For the first time in his career, Jimmie Johnson is not in contention for the championship coming into Texas. That said, he has won the AAA 500 in each of the past two seasons and three times overall. He could play the role of spoiler this weekend, just as Dale Earnhardt Jr. did last weekend at Martinsville Speedway.

Three Things You Should Know

Dale Earnhardt Jr. won his first NASCAR Nationwide Series race at Texas Motor Speedway on April 4, 1998. Earnhardt also won the first Sprint Cup race of his career here on April 2, 2000, in just his 12th career Cup start. Although he is no longer in championship contention, Earnhardt is having his best season in a decade and should be a threat to win again on Sunday. In the spring race, Earnhardt finished 43rd here after making just 12 laps before a crash eliminated him from contention.

The race is not always to the swift. Harvick leads all Sprint Cup drivers with 18.89 percent of the laps led all season long. Keselowski is second at 15.78 percent, and Johnson third at 11.63 percent. Johnson is already out of championship contention, and of the eight drivers still in the hunt, Harvick is eighth and Keselowski seventh. Conversely, Newman is second in points and has led only 41 laps all year, which equates to 0.43 percent.

This is the 10th Sprint Cup race of the season at a 1.5-mile track. Although he's never won at Texas before, Keselowski has won three races at 1.5-mile circuits, followed by Logano, who has two victories at 1.5-mile circuits and one each from Gordon, Harvick, Kahne and Johnson.

Three Things You Probably Don't Know

This track is huge: Four Cowboys Stadiums will fit in the infield of Texas Motor Speedway. When it was built in 1997, construction workers moved 4 million cubic yards of dirt at TMS. There is enough track lighting to illuminate 11 NFL stadiums. You can fit a lot of junk in this trunk.

"Big Hoss," the Panasonic-built video screen on the backstretch, has a total video display area of 20,633 square feet -- roughly half an acre. It is the largest structure of its kind, weighing 108 tons and dwarfing the screens at Charlotte Motor Speedway (16,000 s/f), Reliant Stadium in Houston (14,549 s/f) and AT&T Stadium (11,520 s/f).

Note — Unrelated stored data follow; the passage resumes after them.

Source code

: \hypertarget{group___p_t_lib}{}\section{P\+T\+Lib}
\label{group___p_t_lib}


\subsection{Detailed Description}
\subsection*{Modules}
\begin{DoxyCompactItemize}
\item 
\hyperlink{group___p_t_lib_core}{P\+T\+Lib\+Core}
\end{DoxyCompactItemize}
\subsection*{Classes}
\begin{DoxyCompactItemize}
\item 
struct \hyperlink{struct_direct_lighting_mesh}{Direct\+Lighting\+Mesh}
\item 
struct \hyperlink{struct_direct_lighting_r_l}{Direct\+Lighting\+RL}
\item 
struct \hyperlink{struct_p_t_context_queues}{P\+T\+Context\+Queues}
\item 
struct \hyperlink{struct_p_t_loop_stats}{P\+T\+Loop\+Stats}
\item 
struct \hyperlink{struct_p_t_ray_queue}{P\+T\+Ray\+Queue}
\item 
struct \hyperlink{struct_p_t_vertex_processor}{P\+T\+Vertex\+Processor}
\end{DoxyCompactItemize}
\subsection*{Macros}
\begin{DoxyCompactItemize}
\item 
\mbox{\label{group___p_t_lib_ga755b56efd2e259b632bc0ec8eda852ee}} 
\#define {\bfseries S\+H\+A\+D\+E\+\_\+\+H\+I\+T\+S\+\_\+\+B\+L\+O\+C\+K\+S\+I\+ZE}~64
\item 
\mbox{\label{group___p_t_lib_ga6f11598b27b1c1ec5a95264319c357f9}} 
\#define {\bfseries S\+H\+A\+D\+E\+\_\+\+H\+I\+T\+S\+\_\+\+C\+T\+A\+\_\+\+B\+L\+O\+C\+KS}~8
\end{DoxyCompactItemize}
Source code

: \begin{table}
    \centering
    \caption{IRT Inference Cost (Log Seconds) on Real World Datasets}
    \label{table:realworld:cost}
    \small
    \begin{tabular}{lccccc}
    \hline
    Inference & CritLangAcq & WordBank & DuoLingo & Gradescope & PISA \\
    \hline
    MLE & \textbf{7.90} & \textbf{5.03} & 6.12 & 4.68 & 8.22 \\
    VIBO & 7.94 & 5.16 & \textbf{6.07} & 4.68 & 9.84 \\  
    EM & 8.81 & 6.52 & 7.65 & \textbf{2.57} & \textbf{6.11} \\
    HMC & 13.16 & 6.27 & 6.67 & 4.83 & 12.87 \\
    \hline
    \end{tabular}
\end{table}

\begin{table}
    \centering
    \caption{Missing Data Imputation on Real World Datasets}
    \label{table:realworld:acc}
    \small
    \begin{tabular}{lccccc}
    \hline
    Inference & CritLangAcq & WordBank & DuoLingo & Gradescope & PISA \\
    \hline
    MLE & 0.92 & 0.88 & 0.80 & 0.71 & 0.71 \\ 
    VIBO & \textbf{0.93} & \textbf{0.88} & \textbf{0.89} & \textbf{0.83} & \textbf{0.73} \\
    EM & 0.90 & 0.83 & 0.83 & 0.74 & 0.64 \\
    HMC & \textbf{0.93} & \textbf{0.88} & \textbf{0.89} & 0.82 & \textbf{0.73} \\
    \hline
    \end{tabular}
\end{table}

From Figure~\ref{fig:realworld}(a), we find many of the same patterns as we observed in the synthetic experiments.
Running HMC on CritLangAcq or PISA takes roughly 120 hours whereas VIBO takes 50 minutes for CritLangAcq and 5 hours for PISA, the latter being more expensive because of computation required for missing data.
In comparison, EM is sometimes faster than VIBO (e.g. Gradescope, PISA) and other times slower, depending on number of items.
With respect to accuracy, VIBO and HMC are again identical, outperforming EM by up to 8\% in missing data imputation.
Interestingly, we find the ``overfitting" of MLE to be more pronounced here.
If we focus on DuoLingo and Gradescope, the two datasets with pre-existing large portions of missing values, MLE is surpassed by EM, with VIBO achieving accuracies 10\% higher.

In the last 10 NASCAR Sprint Cup Series races at Texas, there have been nine different pole winners, with Tony Stewart the only repeat winner. In the spring race here, Harvick set the track record in the first lap of qualifying with a lap of 198.282 miles per hour, at the time the fastest lap ever run in a NASCAR event at a non-restrictor-plate track.